§ Problem to solve
Would you print every entry exactly as it appears?

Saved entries
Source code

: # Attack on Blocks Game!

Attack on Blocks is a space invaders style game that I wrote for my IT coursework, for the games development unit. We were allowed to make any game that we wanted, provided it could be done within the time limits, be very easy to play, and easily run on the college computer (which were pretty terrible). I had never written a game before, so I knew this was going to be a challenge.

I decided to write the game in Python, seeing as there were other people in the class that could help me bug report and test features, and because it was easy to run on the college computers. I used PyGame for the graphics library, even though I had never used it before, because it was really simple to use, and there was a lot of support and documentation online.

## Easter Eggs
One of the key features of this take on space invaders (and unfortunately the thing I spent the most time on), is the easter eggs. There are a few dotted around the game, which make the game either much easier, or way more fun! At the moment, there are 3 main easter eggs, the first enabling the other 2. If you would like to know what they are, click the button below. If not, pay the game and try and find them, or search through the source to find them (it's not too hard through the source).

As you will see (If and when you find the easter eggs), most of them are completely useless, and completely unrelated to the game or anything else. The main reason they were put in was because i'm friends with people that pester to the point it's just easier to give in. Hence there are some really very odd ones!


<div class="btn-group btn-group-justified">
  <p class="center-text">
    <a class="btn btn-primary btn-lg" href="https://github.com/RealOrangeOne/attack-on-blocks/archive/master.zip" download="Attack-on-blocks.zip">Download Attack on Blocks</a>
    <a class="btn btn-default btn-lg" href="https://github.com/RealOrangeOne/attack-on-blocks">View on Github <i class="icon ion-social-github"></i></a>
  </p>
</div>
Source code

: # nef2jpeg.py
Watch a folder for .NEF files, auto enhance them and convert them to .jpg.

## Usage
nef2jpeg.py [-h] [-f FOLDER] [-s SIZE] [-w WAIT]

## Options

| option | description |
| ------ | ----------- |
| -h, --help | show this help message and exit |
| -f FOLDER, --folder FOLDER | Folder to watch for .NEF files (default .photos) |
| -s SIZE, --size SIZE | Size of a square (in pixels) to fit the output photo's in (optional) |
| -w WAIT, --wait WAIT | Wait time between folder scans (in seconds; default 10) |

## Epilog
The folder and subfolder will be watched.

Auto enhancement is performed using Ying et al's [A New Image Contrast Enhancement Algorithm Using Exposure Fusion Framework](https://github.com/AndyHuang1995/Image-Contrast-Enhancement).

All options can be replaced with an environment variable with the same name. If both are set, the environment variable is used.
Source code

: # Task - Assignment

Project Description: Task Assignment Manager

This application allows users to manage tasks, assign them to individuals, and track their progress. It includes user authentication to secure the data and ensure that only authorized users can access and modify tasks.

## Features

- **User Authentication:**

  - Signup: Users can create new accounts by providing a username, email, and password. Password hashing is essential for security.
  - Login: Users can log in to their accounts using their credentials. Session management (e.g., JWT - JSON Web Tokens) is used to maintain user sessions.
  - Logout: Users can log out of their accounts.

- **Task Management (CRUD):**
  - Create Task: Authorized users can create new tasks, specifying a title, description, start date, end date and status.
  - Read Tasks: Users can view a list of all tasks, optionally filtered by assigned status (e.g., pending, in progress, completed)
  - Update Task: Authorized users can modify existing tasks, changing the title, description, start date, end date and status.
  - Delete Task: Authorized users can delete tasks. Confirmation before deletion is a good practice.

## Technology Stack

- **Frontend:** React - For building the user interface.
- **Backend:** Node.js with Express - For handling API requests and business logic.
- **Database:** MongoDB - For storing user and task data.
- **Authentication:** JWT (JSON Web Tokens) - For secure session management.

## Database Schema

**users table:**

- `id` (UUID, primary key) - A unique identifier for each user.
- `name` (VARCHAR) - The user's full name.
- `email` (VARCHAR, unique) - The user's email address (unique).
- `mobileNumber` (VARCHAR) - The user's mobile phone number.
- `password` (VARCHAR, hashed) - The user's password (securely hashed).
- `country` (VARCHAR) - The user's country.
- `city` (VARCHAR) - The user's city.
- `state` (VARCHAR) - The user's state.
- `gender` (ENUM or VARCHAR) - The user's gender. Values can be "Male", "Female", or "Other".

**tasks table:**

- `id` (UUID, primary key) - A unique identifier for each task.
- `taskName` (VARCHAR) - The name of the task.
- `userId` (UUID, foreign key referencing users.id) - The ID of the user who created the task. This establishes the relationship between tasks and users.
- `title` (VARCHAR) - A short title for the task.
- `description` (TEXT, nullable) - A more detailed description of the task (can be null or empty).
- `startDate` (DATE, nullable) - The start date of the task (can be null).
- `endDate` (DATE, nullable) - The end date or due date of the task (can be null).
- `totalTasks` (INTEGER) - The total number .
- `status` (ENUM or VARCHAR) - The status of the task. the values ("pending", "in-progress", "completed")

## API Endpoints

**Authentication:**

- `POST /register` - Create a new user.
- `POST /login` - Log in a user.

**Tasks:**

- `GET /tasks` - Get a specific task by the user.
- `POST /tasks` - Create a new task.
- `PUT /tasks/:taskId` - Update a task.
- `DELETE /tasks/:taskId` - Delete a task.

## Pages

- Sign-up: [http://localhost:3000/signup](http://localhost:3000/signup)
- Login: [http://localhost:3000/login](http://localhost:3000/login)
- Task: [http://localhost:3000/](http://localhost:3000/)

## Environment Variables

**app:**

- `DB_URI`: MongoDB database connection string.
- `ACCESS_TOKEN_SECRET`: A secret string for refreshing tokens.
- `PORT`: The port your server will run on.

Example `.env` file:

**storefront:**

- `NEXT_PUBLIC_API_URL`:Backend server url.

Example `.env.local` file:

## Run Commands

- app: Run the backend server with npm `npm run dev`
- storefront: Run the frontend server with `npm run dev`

§ Final answer
Source code

: # Attack on Blocks Game!

Attack on Blocks is a space invaders style game that I wrote for my IT coursework, for the games development unit. We were allowed to make any game that we wanted, provided it could be done within the time limits, be very easy to play, and easily run on the college computer (which were pretty terrible). I had never written a game before, so I knew this was going to be a challenge.

I decided to write the game in Python, seeing as there were other people in the class that could help me bug report and test features, and because it was easy to run on the college computers. I used PyGame for the graphics library, even though I had never used it before, because it was really simple to use, and there was a lot of support and documentation online.

## Easter Eggs
One of the key features of this take on space invaders (and unfortunately the thing I spent the most time on), is the easter eggs. There are a few dotted around the game, which make the game either much easier, or way more fun! At the moment, there are 3 main easter eggs, the first enabling the other 2. If you would like to know what they are, click the button below. If not, pay the game and try and find them, or search through the source to find them (it's not too hard through the source).

As you will see (If and when you find the easter eggs), most of them are completely useless, and completely unrelated to the game or anything else. The main reason they were put in was because i'm friends with people that pester to the point it's just easier to give in. Hence there are some really very odd ones!


<div class="btn-group btn-group-justified">
  <p class="center-text">
    <a class="btn btn-primary btn-lg" href="https://github.com/RealOrangeOne/attack-on-blocks/archive/master.zip" download="Attack-on-blocks.zip">Download Attack on Blocks</a>
    <a class="btn btn-default btn-lg" href="https://github.com/RealOrangeOne/attack-on-blocks">View on Github <i class="icon ion-social-github"></i></a>
  </p>
</div>
Source code

: # nef2jpeg.py
Watch a folder for .NEF files, auto enhance them and convert them to .jpg.

## Usage
nef2jpeg.py [-h] [-f FOLDER] [-s SIZE] [-w WAIT]

## Options

| option | description |
| ------ | ----------- |
| -h, --help | show this help message and exit |
| -f FOLDER, --folder FOLDER | Folder to watch for .NEF files (default .photos) |
| -s SIZE, --size SIZE | Size of a square (in pixels) to fit the output photo's in (optional) |
| -w WAIT, --wait WAIT | Wait time between folder scans (in seconds; default 10) |

## Epilog
The folder and subfolder will be watched.

Auto enhancement is performed using Ying et al's [A New Image Contrast Enhancement Algorithm Using Exposure Fusion Framework](https://github.com/AndyHuang1995/Image-Contrast-Enhancement).

All options can be replaced with an environment variable with the same name. If both are set, the environment variable is used.
Source code

: # Task - Assignment

Project Description: Task Assignment Manager

This application allows users to manage tasks, assign them to individuals, and track their progress. It includes user authentication to secure the data and ensure that only authorized users can access and modify tasks.

## Features

- **User Authentication:**

  - Signup: Users can create new accounts by providing a username, email, and password. Password hashing is essential for security.
  - Login: Users can log in to their accounts using their credentials. Session management (e.g., JWT - JSON Web Tokens) is used to maintain user sessions.
  - Logout: Users can log out of their accounts.

- **Task Management (CRUD):**
  - Create Task: Authorized users can create new tasks, specifying a title, description, start date, end date and status.
  - Read Tasks: Users can view a list of all tasks, optionally filtered by assigned status (e.g., pending, in progress, completed)
  - Update Task: Authorized users can modify existing tasks, changing the title, description, start date, end date and status.
  - Delete Task: Authorized users can delete tasks. Confirmation before deletion is a good practice.

## Technology Stack

- **Frontend:** React - For building the user interface.
- **Backend:** Node.js with Express - For handling API requests and business logic.
- **Database:** MongoDB - For storing user and task data.
- **Authentication:** JWT (JSON Web Tokens) - For secure session management.

## Database Schema

**users table:**

- `id` (UUID, primary key) - A unique identifier for each user.
- `name` (VARCHAR) - The user's full name.
- `email` (VARCHAR, unique) - The user's email address (unique).
- `mobileNumber` (VARCHAR) - The user's mobile phone number.
- `password` (VARCHAR, hashed) - The user's password (securely hashed).
- `country` (VARCHAR) - The user's country.
- `city` (VARCHAR) - The user's city.
- `state` (VARCHAR) - The user's state.
- `gender` (ENUM or VARCHAR) - The user's gender. Values can be "Male", "Female", or "Other".

**tasks table:**

- `id` (UUID, primary key) - A unique identifier for each task.
- `taskName` (VARCHAR) - The name of the task.
- `userId` (UUID, foreign key referencing users.id) - The ID of the user who created the task. This establishes the relationship between tasks and users.
- `title` (VARCHAR) - A short title for the task.
- `description` (TEXT, nullable) - A more detailed description of the task (can be null or empty).
- `startDate` (DATE, nullable) - The start date of the task (can be null).
- `endDate` (DATE, nullable) - The end date or due date of the task (can be null).
- `totalTasks` (INTEGER) - The total number .
- `status` (ENUM or VARCHAR) - The status of the task. the values ("pending", "in-progress", "completed")

## API Endpoints

**Authentication:**

- `POST /register` - Create a new user.
- `POST /login` - Log in a user.

**Tasks:**

- `GET /tasks` - Get a specific task by the user.
- `POST /tasks` - Create a new task.
- `PUT /tasks/:taskId` - Update a task.
- `DELETE /tasks/:taskId` - Delete a task.

## Pages

- Sign-up: [http://localhost:3000/signup](http://localhost:3000/signup)
- Login: [http://localhost:3000/login](http://localhost:3000/login)
- Task: [http://localhost:3000/](http://localhost:3000/)

## Environment Variables

**app:**

- `DB_URI`: MongoDB database connection string.
- `ACCESS_TOKEN_SECRET`: A secret string for refreshing tokens.
- `PORT`: The port your server will run on.

Example `.env` file:

**storefront:**

- `NEXT_PUBLIC_API_URL`:Backend server url.

Example `.env.local` file:

## Run Commands

- app: Run the backend server with npm `npm run dev`
- storefront: Run the frontend server with `npm run dev`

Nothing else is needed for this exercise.